Task to carry out:
Copy the data exactly from the line that contains "The event generator" through the line that contains "a per-event estimate", keeping both end lines and leaving out everything else.

Supplied material:
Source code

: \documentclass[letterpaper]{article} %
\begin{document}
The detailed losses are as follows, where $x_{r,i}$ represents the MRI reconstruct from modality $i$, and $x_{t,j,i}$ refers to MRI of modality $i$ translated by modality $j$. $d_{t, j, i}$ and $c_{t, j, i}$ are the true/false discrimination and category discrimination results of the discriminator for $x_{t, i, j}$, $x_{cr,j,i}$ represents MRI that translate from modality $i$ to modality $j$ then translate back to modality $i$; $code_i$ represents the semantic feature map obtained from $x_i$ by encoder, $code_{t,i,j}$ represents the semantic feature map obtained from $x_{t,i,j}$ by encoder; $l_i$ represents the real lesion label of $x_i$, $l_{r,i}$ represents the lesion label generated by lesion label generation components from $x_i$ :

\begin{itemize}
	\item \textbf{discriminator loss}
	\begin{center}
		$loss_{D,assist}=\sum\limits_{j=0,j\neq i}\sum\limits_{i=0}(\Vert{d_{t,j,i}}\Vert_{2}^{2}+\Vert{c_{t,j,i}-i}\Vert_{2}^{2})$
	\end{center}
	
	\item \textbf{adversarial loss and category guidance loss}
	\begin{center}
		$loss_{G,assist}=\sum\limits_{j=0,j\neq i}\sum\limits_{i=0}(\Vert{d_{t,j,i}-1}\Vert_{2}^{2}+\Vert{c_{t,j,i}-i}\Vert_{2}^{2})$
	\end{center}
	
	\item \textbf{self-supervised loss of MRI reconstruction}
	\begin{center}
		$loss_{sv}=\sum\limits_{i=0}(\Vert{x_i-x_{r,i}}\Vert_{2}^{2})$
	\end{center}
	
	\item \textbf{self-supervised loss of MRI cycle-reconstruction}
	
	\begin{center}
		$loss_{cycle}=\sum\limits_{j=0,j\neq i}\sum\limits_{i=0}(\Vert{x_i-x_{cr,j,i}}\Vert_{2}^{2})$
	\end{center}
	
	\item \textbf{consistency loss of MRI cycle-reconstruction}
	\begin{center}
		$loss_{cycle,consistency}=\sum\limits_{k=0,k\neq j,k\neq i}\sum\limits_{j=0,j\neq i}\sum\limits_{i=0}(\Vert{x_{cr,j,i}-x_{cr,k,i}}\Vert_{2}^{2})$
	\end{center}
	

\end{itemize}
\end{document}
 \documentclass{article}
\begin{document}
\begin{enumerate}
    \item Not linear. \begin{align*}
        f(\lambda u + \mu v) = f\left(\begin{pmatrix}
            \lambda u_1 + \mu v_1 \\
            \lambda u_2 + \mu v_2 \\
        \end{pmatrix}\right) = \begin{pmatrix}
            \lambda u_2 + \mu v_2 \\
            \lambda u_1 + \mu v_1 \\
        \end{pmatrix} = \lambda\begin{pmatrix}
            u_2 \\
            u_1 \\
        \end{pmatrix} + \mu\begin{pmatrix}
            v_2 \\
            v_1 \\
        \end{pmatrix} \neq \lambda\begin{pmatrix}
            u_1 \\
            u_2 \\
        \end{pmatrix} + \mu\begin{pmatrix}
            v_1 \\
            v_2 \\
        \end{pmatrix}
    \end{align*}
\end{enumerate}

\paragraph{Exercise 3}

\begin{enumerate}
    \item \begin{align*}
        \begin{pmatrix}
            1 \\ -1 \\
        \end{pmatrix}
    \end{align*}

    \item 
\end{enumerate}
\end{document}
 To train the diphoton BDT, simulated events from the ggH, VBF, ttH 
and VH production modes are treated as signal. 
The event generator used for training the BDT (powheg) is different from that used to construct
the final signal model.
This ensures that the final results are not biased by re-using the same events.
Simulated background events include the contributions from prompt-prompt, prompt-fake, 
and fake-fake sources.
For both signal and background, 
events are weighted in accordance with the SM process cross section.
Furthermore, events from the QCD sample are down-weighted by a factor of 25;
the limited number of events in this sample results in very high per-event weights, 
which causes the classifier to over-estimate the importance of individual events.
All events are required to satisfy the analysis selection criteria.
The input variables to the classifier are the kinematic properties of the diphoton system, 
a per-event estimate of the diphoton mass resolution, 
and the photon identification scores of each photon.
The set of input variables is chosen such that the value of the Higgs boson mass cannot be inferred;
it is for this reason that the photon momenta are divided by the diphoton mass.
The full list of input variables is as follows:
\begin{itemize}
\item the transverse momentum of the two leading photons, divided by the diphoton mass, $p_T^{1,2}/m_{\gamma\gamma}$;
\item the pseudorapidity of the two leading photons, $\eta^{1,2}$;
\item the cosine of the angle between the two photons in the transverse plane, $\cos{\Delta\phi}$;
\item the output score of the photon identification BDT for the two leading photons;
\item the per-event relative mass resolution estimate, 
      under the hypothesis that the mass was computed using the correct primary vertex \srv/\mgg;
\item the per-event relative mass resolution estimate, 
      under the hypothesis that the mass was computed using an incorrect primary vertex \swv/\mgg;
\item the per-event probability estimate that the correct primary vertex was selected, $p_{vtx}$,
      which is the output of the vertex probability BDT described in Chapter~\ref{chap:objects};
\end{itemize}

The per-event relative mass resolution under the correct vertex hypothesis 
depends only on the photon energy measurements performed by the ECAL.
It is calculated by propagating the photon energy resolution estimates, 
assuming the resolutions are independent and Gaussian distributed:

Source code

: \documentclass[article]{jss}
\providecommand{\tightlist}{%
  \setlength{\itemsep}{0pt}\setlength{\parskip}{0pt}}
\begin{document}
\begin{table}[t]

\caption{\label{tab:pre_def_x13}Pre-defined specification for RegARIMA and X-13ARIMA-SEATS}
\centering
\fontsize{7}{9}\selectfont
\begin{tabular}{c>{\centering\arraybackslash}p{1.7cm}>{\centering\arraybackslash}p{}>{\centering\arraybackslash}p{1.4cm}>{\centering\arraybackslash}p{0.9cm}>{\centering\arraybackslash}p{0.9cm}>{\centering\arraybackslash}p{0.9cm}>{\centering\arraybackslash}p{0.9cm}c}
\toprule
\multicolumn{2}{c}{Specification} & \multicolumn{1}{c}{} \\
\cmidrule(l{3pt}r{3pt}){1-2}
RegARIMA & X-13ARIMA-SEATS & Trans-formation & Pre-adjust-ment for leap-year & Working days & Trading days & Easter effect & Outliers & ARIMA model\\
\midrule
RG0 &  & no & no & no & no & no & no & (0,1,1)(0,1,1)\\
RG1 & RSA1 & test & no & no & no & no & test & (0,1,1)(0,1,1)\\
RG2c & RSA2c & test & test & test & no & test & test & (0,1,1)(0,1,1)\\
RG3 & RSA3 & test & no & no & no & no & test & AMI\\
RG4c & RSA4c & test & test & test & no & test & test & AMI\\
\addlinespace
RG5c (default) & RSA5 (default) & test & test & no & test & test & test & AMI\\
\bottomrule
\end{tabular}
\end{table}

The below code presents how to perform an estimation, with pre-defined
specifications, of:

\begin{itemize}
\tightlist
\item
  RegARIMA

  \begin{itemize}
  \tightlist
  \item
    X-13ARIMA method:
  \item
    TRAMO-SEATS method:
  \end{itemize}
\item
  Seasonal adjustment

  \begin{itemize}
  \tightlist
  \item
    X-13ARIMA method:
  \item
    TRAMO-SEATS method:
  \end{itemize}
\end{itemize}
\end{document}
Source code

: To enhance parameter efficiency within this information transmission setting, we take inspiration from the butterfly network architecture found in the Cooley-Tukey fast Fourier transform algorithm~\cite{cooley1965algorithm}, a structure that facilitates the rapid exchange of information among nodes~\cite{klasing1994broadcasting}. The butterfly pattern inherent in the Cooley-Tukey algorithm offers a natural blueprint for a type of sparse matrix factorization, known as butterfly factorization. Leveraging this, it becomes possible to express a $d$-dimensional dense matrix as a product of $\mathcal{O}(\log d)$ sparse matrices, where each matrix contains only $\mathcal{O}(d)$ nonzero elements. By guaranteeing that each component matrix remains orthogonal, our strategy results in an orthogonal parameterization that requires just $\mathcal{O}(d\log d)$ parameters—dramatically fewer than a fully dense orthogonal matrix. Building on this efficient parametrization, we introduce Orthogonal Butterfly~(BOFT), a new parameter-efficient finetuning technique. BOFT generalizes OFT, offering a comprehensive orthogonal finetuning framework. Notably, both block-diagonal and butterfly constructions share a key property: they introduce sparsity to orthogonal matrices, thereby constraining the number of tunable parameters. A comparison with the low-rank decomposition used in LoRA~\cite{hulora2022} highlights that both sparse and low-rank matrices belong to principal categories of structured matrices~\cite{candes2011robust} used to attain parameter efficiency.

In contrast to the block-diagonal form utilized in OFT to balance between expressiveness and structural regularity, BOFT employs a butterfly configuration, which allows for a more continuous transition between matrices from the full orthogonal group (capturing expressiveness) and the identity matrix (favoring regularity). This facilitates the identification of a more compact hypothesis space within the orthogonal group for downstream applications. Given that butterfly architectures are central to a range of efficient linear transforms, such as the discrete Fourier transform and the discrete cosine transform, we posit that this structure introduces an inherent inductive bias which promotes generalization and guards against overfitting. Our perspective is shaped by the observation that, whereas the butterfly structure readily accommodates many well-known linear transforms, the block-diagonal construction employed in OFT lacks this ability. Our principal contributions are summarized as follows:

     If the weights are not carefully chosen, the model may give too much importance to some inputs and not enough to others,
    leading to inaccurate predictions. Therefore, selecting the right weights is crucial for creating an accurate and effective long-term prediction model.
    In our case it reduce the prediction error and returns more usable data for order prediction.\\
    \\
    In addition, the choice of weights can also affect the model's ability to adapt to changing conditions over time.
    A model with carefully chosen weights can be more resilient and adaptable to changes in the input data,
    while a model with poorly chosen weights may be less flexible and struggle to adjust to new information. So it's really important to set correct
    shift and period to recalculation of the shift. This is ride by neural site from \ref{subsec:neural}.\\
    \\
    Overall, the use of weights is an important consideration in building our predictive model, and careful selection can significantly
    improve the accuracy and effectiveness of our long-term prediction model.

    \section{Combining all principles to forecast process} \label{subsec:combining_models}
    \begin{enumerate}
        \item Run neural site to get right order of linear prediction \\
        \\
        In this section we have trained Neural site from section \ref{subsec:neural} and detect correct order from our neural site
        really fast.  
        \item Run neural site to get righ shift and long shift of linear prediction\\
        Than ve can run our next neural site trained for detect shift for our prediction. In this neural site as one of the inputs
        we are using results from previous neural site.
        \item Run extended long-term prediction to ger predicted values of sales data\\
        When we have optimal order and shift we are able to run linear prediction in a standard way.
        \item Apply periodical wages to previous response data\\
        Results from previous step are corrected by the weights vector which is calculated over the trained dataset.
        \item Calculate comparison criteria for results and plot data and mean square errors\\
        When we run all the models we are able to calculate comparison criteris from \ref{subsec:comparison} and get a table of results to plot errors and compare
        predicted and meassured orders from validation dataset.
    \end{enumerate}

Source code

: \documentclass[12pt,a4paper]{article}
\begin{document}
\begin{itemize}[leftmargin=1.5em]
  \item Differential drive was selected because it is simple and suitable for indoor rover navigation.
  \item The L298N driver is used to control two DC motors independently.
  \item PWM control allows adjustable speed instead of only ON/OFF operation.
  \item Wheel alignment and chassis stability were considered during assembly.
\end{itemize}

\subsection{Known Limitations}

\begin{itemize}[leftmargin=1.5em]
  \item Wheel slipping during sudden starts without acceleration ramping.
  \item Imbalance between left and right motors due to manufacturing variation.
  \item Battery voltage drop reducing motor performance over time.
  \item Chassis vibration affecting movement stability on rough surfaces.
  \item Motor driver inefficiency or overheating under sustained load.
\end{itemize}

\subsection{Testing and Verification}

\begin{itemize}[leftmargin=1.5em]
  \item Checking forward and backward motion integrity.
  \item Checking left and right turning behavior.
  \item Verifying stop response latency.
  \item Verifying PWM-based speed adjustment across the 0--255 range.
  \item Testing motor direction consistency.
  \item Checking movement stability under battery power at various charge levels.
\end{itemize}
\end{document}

Solution to this problem:
The event generator used for training the BDT (powheg) is different from that used to construct
the final signal model.
This ensures that the final results are not biased by re-using the same events.
Simulated background events include the contributions from prompt-prompt, prompt-fake, 
and fake-fake sources.
For both signal and background, 
events are weighted in accordance with the SM process cross section.
Furthermore, events from the QCD sample are down-weighted by a factor of 25;
the limited number of events in this sample results in very high per-event weights, 
which causes the classifier to over-estimate the importance of individual events.
All events are required to satisfy the analysis selection criteria.
The input variables to the classifier are the kinematic properties of the diphoton system, 
a per-event estimate of the diphoton mass resolution, 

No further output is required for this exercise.